Elimination of
tumor cells from hematopoietic stem cell products is a major goal of bone marow-suported high-dose
cancer chemotherapy. In patients (pts) with
low-grade lymphoma Gianni et al (2000) assessed the ability of
Rituximab, given in combination with high-dose
chemotherapy, to eradicate PCR-detectable disease and enable the harvesting of large amounts of uncontaminated circulating progenitor cells. Our study was conducted in 27 consecutive pts with untreated bcl2 positive NHL (
follicular lymphoma--7,
chronic lymphocytic leukemia--13 and NHL in leukemic phase--7), 14 pts received
Rituximab. Patients received 4 courses of standard-dose
chemotherapy (CHOP or FLU-CY), followed by one course of high-dose cyclophosphamid plus
G-CSF. Patients allocated to
Rituximab received i.v. infusions of 375 mg/m2 48 hours before stem cell collection and in 3 weekly doses after
transplantation (R-CHT).

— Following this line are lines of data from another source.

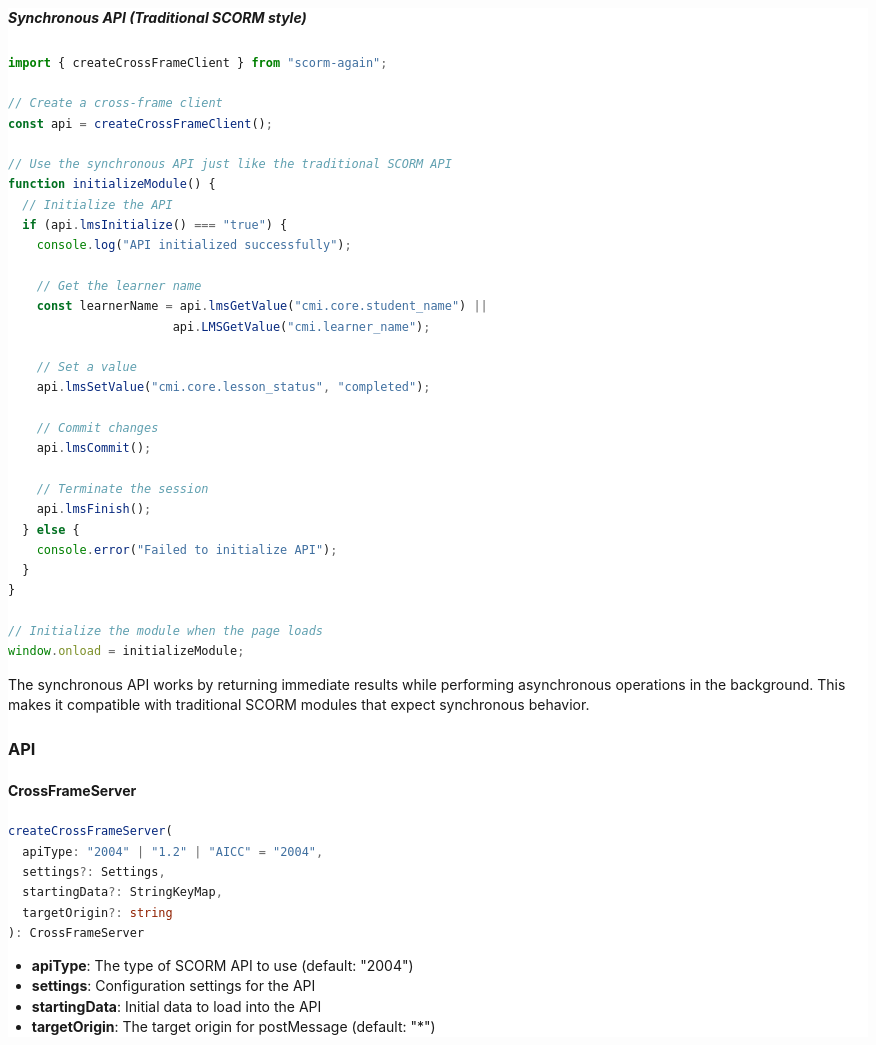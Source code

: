 ##### Synchronous API (Traditional SCORM style)

```javascript
import { createCrossFrameClient } from "scorm-again";

// Create a cross-frame client
const api = createCrossFrameClient();

// Use the synchronous API just like the traditional SCORM API
function initializeModule() {
  // Initialize the API
  if (api.lmsInitialize() === "true") {
    console.log("API initialized successfully");

    // Get the learner name
    const learnerName = api.lmsGetValue("cmi.core.student_name") ||
                       api.LMSGetValue("cmi.learner_name");

    // Set a value
    api.lmsSetValue("cmi.core.lesson_status", "completed");

    // Commit changes
    api.lmsCommit();

    // Terminate the session
    api.lmsFinish();
  } else {
    console.error("Failed to initialize API");
  }
}

// Initialize the module when the page loads
window.onload = initializeModule;
```

The synchronous API works by returning immediate results while performing asynchronous operations in the background. This makes it compatible with traditional SCORM modules that expect synchronous behavior.

### API

#### CrossFrameServer

```typescript
createCrossFrameServer(
  apiType: "2004" | "1.2" | "AICC" = "2004",
  settings?: Settings,
  startingData?: StringKeyMap,
  targetOrigin?: string
): CrossFrameServer
```

- **apiType**: The type of SCORM API to use (default: "2004")
- **settings**: Configuration settings for the API
- **startingData**: Initial data to load into the API
- **targetOrigin**: The target origin for postMessage (default: "*")

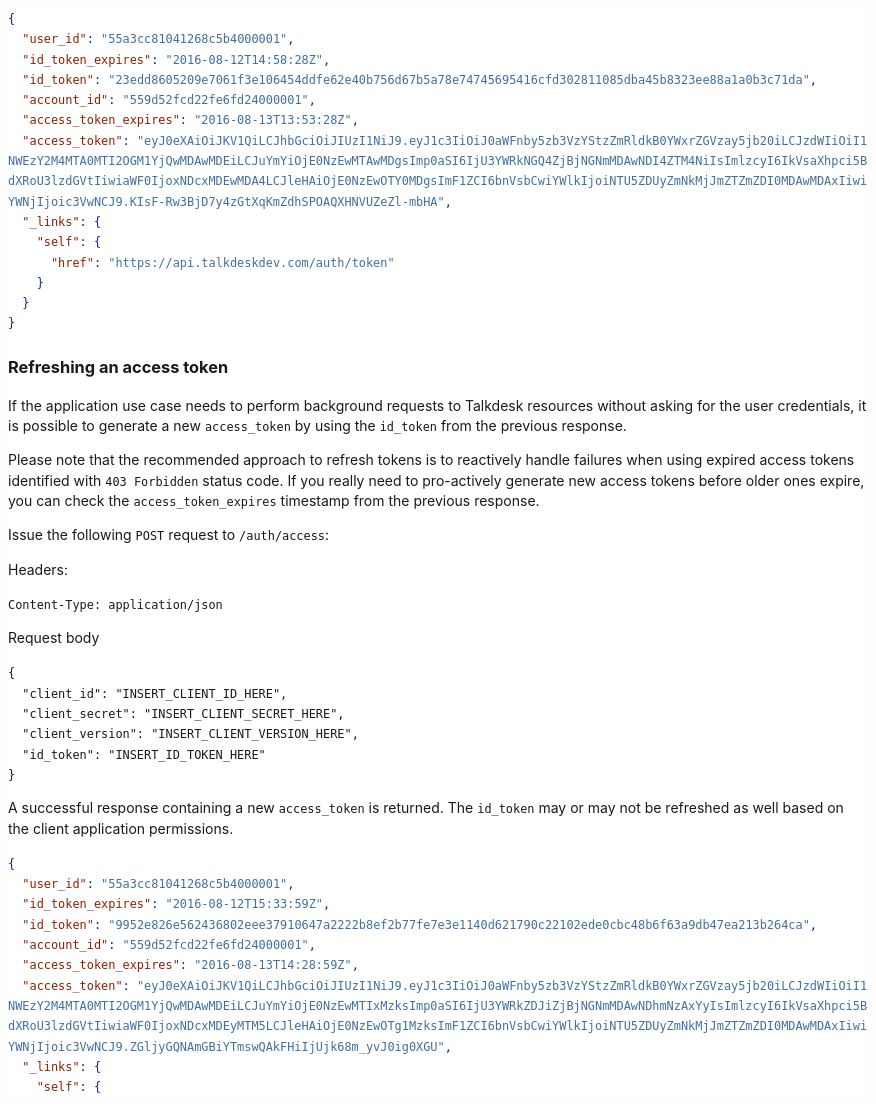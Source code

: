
 ``` json
{
  "user_id": "55a3cc81041268c5b4000001",
  "id_token_expires": "2016-08-12T14:58:28Z",
  "id_token": "23edd8605209e7061f3e106454ddfe62e40b756d67b5a78e74745695416cfd302811085dba45b8323ee88a1a0b3c71da",
  "account_id": "559d52fcd22fe6fd24000001",
  "access_token_expires": "2016-08-13T13:53:28Z",
  "access_token": "eyJ0eXAiOiJKV1QiLCJhbGciOiJIUzI1NiJ9.eyJ1c3IiOiJ0aWFnby5zb3VzYStzZmRldkB0YWxrZGVzay5jb20iLCJzdWIiOiI1NWEzY2M4MTA0MTI2OGM1YjQwMDAwMDEiLCJuYmYiOjE0NzEwMTAwMDgsImp0aSI6IjU3YWRkNGQ4ZjBjNGNmMDAwNDI4ZTM4NiIsImlzcyI6IkVsaXhpci5BdXRoU3lzdGVtIiwiaWF0IjoxNDcxMDEwMDA4LCJleHAiOjE0NzEwOTY0MDgsImF1ZCI6bnVsbCwiYWlkIjoiNTU5ZDUyZmNkMjJmZTZmZDI0MDAwMDAxIiwiYWNjIjoic3VwNCJ9.KIsF-Rw3BjD7y4zGtXqKmZdhSPOAQXHNVUZeZl-mbHA",
  "_links": {
    "self": {
      "href": "https://api.talkdeskdev.com/auth/token"
    }
  }
}
```

### Refreshing an access token

If the application use case needs to perform background requests to Talkdesk resources without asking for the user credentials, it is possible to generate a new `access_token` by using the `id_token` from the previous response.

Please note that the recommended approach to refresh tokens is to reactively handle failures when using expired access tokens identified with `403 Forbidden` status code. If you really need to pro-actively generate new access tokens before older ones expire, you can check the `access_token_expires` timestamp from the previous response.

Issue the following `POST` request to `/auth/access`:


Headers:
```http
Content-Type: application/json
```

Request body
``` http
{
  "client_id": "INSERT_CLIENT_ID_HERE",
  "client_secret": "INSERT_CLIENT_SECRET_HERE",
  "client_version": "INSERT_CLIENT_VERSION_HERE",
  "id_token": "INSERT_ID_TOKEN_HERE"
}
```

A successful response containing a new `access_token` is returned. The `id_token` may or may not be refreshed as well based on the client application permissions.

``` json
{
  "user_id": "55a3cc81041268c5b4000001",
  "id_token_expires": "2016-08-12T15:33:59Z",
  "id_token": "9952e826e562436802eee37910647a2222b8ef2b77fe7e3e1140d621790c22102ede0cbc48b6f63a9db47ea213b264ca",
  "account_id": "559d52fcd22fe6fd24000001",
  "access_token_expires": "2016-08-13T14:28:59Z",
  "access_token": "eyJ0eXAiOiJKV1QiLCJhbGciOiJIUzI1NiJ9.eyJ1c3IiOiJ0aWFnby5zb3VzYStzZmRldkB0YWxrZGVzay5jb20iLCJzdWIiOiI1NWEzY2M4MTA0MTI2OGM1YjQwMDAwMDEiLCJuYmYiOjE0NzEwMTIxMzksImp0aSI6IjU3YWRkZDJiZjBjNGNmMDAwNDhmNzAxYyIsImlzcyI6IkVsaXhpci5BdXRoU3lzdGVtIiwiaWF0IjoxNDcxMDEyMTM5LCJleHAiOjE0NzEwOTg1MzksImF1ZCI6bnVsbCwiYWlkIjoiNTU5ZDUyZmNkMjJmZTZmZDI0MDAwMDAxIiwiYWNjIjoic3VwNCJ9.ZGljyGQNAmGBiYTmswQAkFHiIjUjk68m_yvJ0ig0XGU",
  "_links": {
    "self": {
```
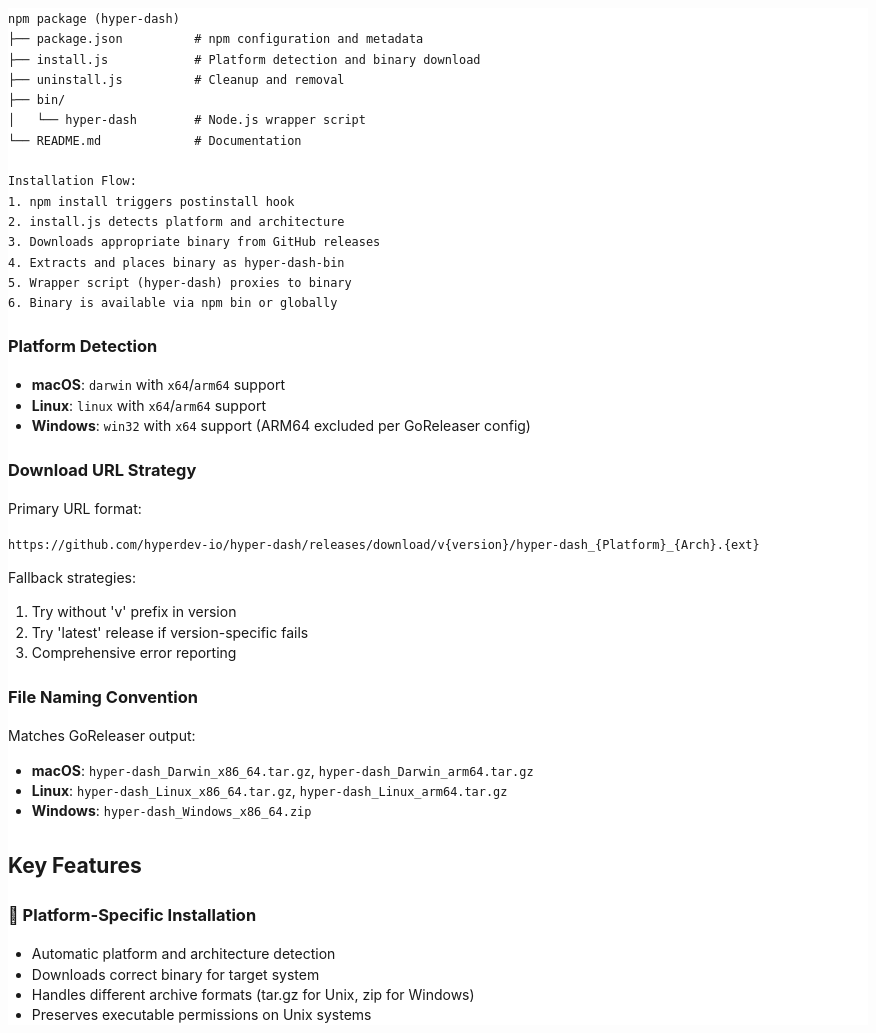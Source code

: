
 ```
npm package (hyper-dash)
├── package.json          # npm configuration and metadata
├── install.js            # Platform detection and binary download
├── uninstall.js          # Cleanup and removal
├── bin/
│   └── hyper-dash        # Node.js wrapper script
└── README.md             # Documentation

Installation Flow:
1. npm install triggers postinstall hook
2. install.js detects platform and architecture
3. Downloads appropriate binary from GitHub releases
4. Extracts and places binary as hyper-dash-bin
5. Wrapper script (hyper-dash) proxies to binary
6. Binary is available via npm bin or globally
```

### Platform Detection

- **macOS**: `darwin` with `x64`/`arm64` support
- **Linux**: `linux` with `x64`/`arm64` support  
- **Windows**: `win32` with `x64` support (ARM64 excluded per GoReleaser config)

### Download URL Strategy

Primary URL format:
```
https://github.com/hyperdev-io/hyper-dash/releases/download/v{version}/hyper-dash_{Platform}_{Arch}.{ext}
```

Fallback strategies:
1. Try without 'v' prefix in version
2. Try 'latest' release if version-specific fails
3. Comprehensive error reporting

### File Naming Convention

Matches GoReleaser output:
- **macOS**: `hyper-dash_Darwin_x86_64.tar.gz`, `hyper-dash_Darwin_arm64.tar.gz`
- **Linux**: `hyper-dash_Linux_x86_64.tar.gz`, `hyper-dash_Linux_arm64.tar.gz`
- **Windows**: `hyper-dash_Windows_x86_64.zip`

## Key Features

### 🔧 Platform-Specific Installation

- Automatic platform and architecture detection
- Downloads correct binary for target system
- Handles different archive formats (tar.gz for Unix, zip for Windows)
- Preserves executable permissions on Unix systems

Clinical response after
transplantation was evaluated in 26 pts who completed the treatment. The complete response rate was in 100% in the
Rituximab group (PCR negative in 79%) versus 50% of controls (p<0.01). Yield of purged CD34+ cells was with median 5.23x10(6)/kg in CHT and 8.76x10(6)/kg in R-CHT pts. Toxicity in the both arms was acceptated (no difference). No significant difference was observed between CHT and R-CHT group in the mean number of days spent with
neutropenia and trombocytopenia. After a follow-up of 31 months, no patient relapsed. Aside from providing PCR-negative harvests, the chemoimmunotherapy treatment produced complete clinical (100%) and molecular remission in 79% of evaluable pts. We showed that
Rituximab in combination with effective high-dose anti-
lymphoma chemotherapy, allowed the harvesting of large amounts of
tumor free progenitor cells in evaluable pts.